↓

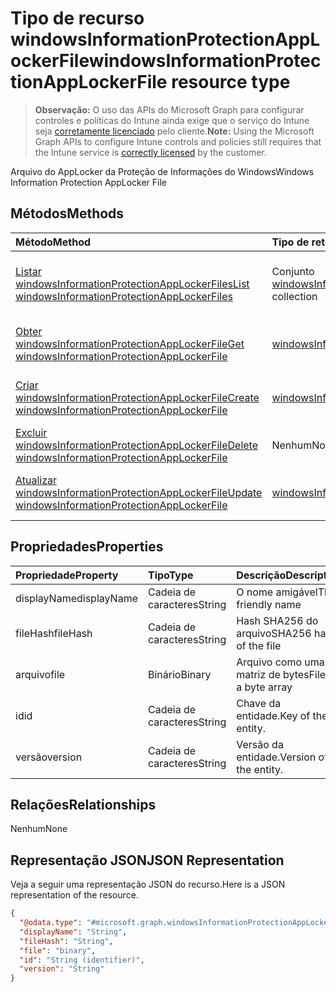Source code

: # <a name="windowsinformationprotectionapplockerfile-resource-type"></a><span data-ttu-id="f61ee-101">Tipo de recurso windowsInformationProtectionAppLockerFile</span><span class="sxs-lookup"><span data-stu-id="f61ee-101">windowsInformationProtectionAppLockerFile resource type</span></span>

> <span data-ttu-id="f61ee-102">**Observação:** O uso das APIs do Microsoft Graph para configurar controles e políticas do Intune ainda exige que o serviço do Intune seja [corretamente licenciado](https://go.microsoft.com/fwlink/?linkid=839381) pelo cliente.</span><span class="sxs-lookup"><span data-stu-id="f61ee-102">**Note:** Using the Microsoft Graph APIs to configure Intune controls and policies still requires that the Intune service is [correctly licensed](https://go.microsoft.com/fwlink/?linkid=839381) by the customer.</span></span>

<span data-ttu-id="f61ee-103">Arquivo do AppLocker da Proteção de Informações do Windows</span><span class="sxs-lookup"><span data-stu-id="f61ee-103">Windows Information Protection AppLocker File</span></span>
## <a name="methods"></a><span data-ttu-id="f61ee-104">Métodos</span><span class="sxs-lookup"><span data-stu-id="f61ee-104">Methods</span></span>
|<span data-ttu-id="f61ee-105">Método</span><span class="sxs-lookup"><span data-stu-id="f61ee-105">Method</span></span>|<span data-ttu-id="f61ee-106">Tipo de retorno</span><span class="sxs-lookup"><span data-stu-id="f61ee-106">Return Type</span></span>|<span data-ttu-id="f61ee-107">Descrição</span><span class="sxs-lookup"><span data-stu-id="f61ee-107">Description</span></span>|
|:---|:---|:---|
|[<span data-ttu-id="f61ee-108">Listar windowsInformationProtectionAppLockerFiles</span><span class="sxs-lookup"><span data-stu-id="f61ee-108">List windowsInformationProtectionAppLockerFiles</span></span>](../api/intune_mam_windowsinformationprotectionapplockerfile_list.md)|<span data-ttu-id="f61ee-109">Conjunto [windowsInformationProtectionAppLockerFile](../resources/intune_mam_windowsinformationprotectionapplockerfile.md)</span><span class="sxs-lookup"><span data-stu-id="f61ee-109">[windowsInformationProtectionAppLockerFile](../resources/intune_mam_windowsinformationprotectionapplockerfile.md) collection</span></span>|<span data-ttu-id="f61ee-110">Listar propriedades e relações de objetos de [windowsInformationProtectionAppLockerFile](../resources/intune_mam_windowsinformationprotectionapplockerfile.md).</span><span class="sxs-lookup"><span data-stu-id="f61ee-110">List properties and relationships of the [windowsInformationProtectionAppLockerFile](../resources/intune_mam_windowsinformationprotectionapplockerfile.md) objects.</span></span>|
|[<span data-ttu-id="f61ee-111">Obter windowsInformationProtectionAppLockerFile</span><span class="sxs-lookup"><span data-stu-id="f61ee-111">Get windowsInformationProtectionAppLockerFile</span></span>](../api/intune_mam_windowsinformationprotectionapplockerfile_get.md)|[<span data-ttu-id="f61ee-112">windowsInformationProtectionAppLockerFile</span><span class="sxs-lookup"><span data-stu-id="f61ee-112">windowsInformationProtectionAppLockerFile</span></span>](../resources/intune_mam_windowsinformationprotectionapplockerfile.md)|<span data-ttu-id="f61ee-113">Ler propriedades e relações de objetos de [windowsInformationProtectionAppLockerFile](../resources/intune_mam_windowsinformationprotectionapplockerfile.md).</span><span class="sxs-lookup"><span data-stu-id="f61ee-113">Read properties and relationships of the [windowsInformationProtectionAppLockerFile](../resources/intune_mam_windowsinformationprotectionapplockerfile.md) object.</span></span>|
|[<span data-ttu-id="f61ee-114">Criar windowsInformationProtectionAppLockerFile</span><span class="sxs-lookup"><span data-stu-id="f61ee-114">Create windowsInformationProtectionAppLockerFile</span></span>](../api/intune_mam_windowsinformationprotectionapplockerfile_create.md)|[<span data-ttu-id="f61ee-115">windowsInformationProtectionAppLockerFile</span><span class="sxs-lookup"><span data-stu-id="f61ee-115">windowsInformationProtectionAppLockerFile</span></span>](../resources/intune_mam_windowsinformationprotectionapplockerfile.md)|<span data-ttu-id="f61ee-116">Criar um novo objeto de [windowsInformationProtectionAppLockerFile](../resources/intune_mam_windowsinformationprotectionapplockerfile.md).</span><span class="sxs-lookup"><span data-stu-id="f61ee-116">Create a new [windowsInformationProtectionAppLockerFile](../resources/intune_mam_windowsinformationprotectionapplockerfile.md) object.</span></span>|
|[<span data-ttu-id="f61ee-117">Excluir windowsInformationProtectionAppLockerFile</span><span class="sxs-lookup"><span data-stu-id="f61ee-117">Delete windowsInformationProtectionAppLockerFile</span></span>](../api/intune_mam_windowsinformationprotectionapplockerfile_delete.md)|<span data-ttu-id="f61ee-118">Nenhum</span><span class="sxs-lookup"><span data-stu-id="f61ee-118">None</span></span>|<span data-ttu-id="f61ee-119">Excluir [windowsInformationProtectionAppLockerFile](../resources/intune_mam_windowsinformationprotectionapplockerfile.md).</span><span class="sxs-lookup"><span data-stu-id="f61ee-119">Deletes a [windowsInformationProtectionAppLockerFile](../resources/intune_mam_windowsinformationprotectionapplockerfile.md).</span></span>|
|[<span data-ttu-id="f61ee-120">Atualizar windowsInformationProtectionAppLockerFile</span><span class="sxs-lookup"><span data-stu-id="f61ee-120">Update windowsInformationProtectionAppLockerFile</span></span>](../api/intune_mam_windowsinformationprotectionapplockerfile_update.md)|[<span data-ttu-id="f61ee-121">windowsInformationProtectionAppLockerFile</span><span class="sxs-lookup"><span data-stu-id="f61ee-121">windowsInformationProtectionAppLockerFile</span></span>](../resources/intune_mam_windowsinformationprotectionapplockerfile.md)|<span data-ttu-id="f61ee-122">Atualizar as propriedades de um objeto de [windowsInformationProtectionAppLockerFile](../resources/intune_mam_windowsinformationprotectionapplockerfile.md).</span><span class="sxs-lookup"><span data-stu-id="f61ee-122">Update the properties of a [windowsInformationProtectionAppLockerFile](../resources/intune_mam_windowsinformationprotectionapplockerfile.md) object.</span></span>|

## <a name="properties"></a><span data-ttu-id="f61ee-123">Propriedades</span><span class="sxs-lookup"><span data-stu-id="f61ee-123">Properties</span></span>
|<span data-ttu-id="f61ee-124">Propriedade</span><span class="sxs-lookup"><span data-stu-id="f61ee-124">Property</span></span>|<span data-ttu-id="f61ee-125">Tipo</span><span class="sxs-lookup"><span data-stu-id="f61ee-125">Type</span></span>|<span data-ttu-id="f61ee-126">Descrição</span><span class="sxs-lookup"><span data-stu-id="f61ee-126">Description</span></span>|
|:---|:---|:---|
|<span data-ttu-id="f61ee-127">displayName</span><span class="sxs-lookup"><span data-stu-id="f61ee-127">displayName</span></span>|<span data-ttu-id="f61ee-128">Cadeia de caracteres</span><span class="sxs-lookup"><span data-stu-id="f61ee-128">String</span></span>|<span data-ttu-id="f61ee-129">O nome amigável</span><span class="sxs-lookup"><span data-stu-id="f61ee-129">The friendly name</span></span>|
|<span data-ttu-id="f61ee-130">fileHash</span><span class="sxs-lookup"><span data-stu-id="f61ee-130">fileHash</span></span>|<span data-ttu-id="f61ee-131">Cadeia de caracteres</span><span class="sxs-lookup"><span data-stu-id="f61ee-131">String</span></span>|<span data-ttu-id="f61ee-132">Hash SHA256 do arquivo</span><span class="sxs-lookup"><span data-stu-id="f61ee-132">SHA256 hash of the file</span></span>|
|<span data-ttu-id="f61ee-133">arquivo</span><span class="sxs-lookup"><span data-stu-id="f61ee-133">file</span></span>|<span data-ttu-id="f61ee-134">Binário</span><span class="sxs-lookup"><span data-stu-id="f61ee-134">Binary</span></span>|<span data-ttu-id="f61ee-135">Arquivo como uma matriz de bytes</span><span class="sxs-lookup"><span data-stu-id="f61ee-135">File as a byte array</span></span>|
|<span data-ttu-id="f61ee-136">id</span><span class="sxs-lookup"><span data-stu-id="f61ee-136">id</span></span>|<span data-ttu-id="f61ee-137">Cadeia de caracteres</span><span class="sxs-lookup"><span data-stu-id="f61ee-137">String</span></span>|<span data-ttu-id="f61ee-138">Chave da entidade.</span><span class="sxs-lookup"><span data-stu-id="f61ee-138">Key of the entity.</span></span>|
|<span data-ttu-id="f61ee-139">versão</span><span class="sxs-lookup"><span data-stu-id="f61ee-139">version</span></span>|<span data-ttu-id="f61ee-140">Cadeia de caracteres</span><span class="sxs-lookup"><span data-stu-id="f61ee-140">String</span></span>|<span data-ttu-id="f61ee-141">Versão da entidade.</span><span class="sxs-lookup"><span data-stu-id="f61ee-141">Version of the entity.</span></span>|

## <a name="relationships"></a><span data-ttu-id="f61ee-142">Relações</span><span class="sxs-lookup"><span data-stu-id="f61ee-142">Relationships</span></span>
<span data-ttu-id="f61ee-143">Nenhum</span><span class="sxs-lookup"><span data-stu-id="f61ee-143">None</span></span>
## <a name="json-representation"></a><span data-ttu-id="f61ee-144">Representação JSON</span><span class="sxs-lookup"><span data-stu-id="f61ee-144">JSON Representation</span></span>
<span data-ttu-id="f61ee-145">Veja a seguir uma representação JSON do recurso.</span><span class="sxs-lookup"><span data-stu-id="f61ee-145">Here is a JSON representation of the resource.</span></span>
<!-- {
  "blockType": "resource",
  "keyProperty": "id",
  "@odata.type": "microsoft.graph.windowsInformationProtectionAppLockerFile"
}
-->
``` json
{
  "@odata.type": "#microsoft.graph.windowsInformationProtectionAppLockerFile",
  "displayName": "String",
  "fileHash": "String",
  "file": "binary",
  "id": "String (identifier)",
  "version": "String"
}
```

↑

Only the lines that lie between the start of the listing and the line containing "by the customer.</span></span>", both included, belong in the answer; write them out exactly and omit pictures.

RESPONSE BOX:
Source code

: # <a name="windowsinformationprotectionapplockerfile-resource-type"></a><span data-ttu-id="f61ee-101">Tipo de recurso windowsInformationProtectionAppLockerFile</span><span class="sxs-lookup"><span data-stu-id="f61ee-101">windowsInformationProtectionAppLockerFile resource type</span></span>

> <span data-ttu-id="f61ee-102">**Observação:** O uso das APIs do Microsoft Graph para configurar controles e políticas do Intune ainda exige que o serviço do Intune seja [corretamente licenciado](https://go.microsoft.com/fwlink/?linkid=839381) pelo cliente.</span><span class="sxs-lookup"><span data-stu-id="f61ee-102">**Note:** Using the Microsoft Graph APIs to configure Intune controls and policies still requires that the Intune service is [correctly licensed](https://go.microsoft.com/fwlink/?linkid=839381) by the customer.</span></span>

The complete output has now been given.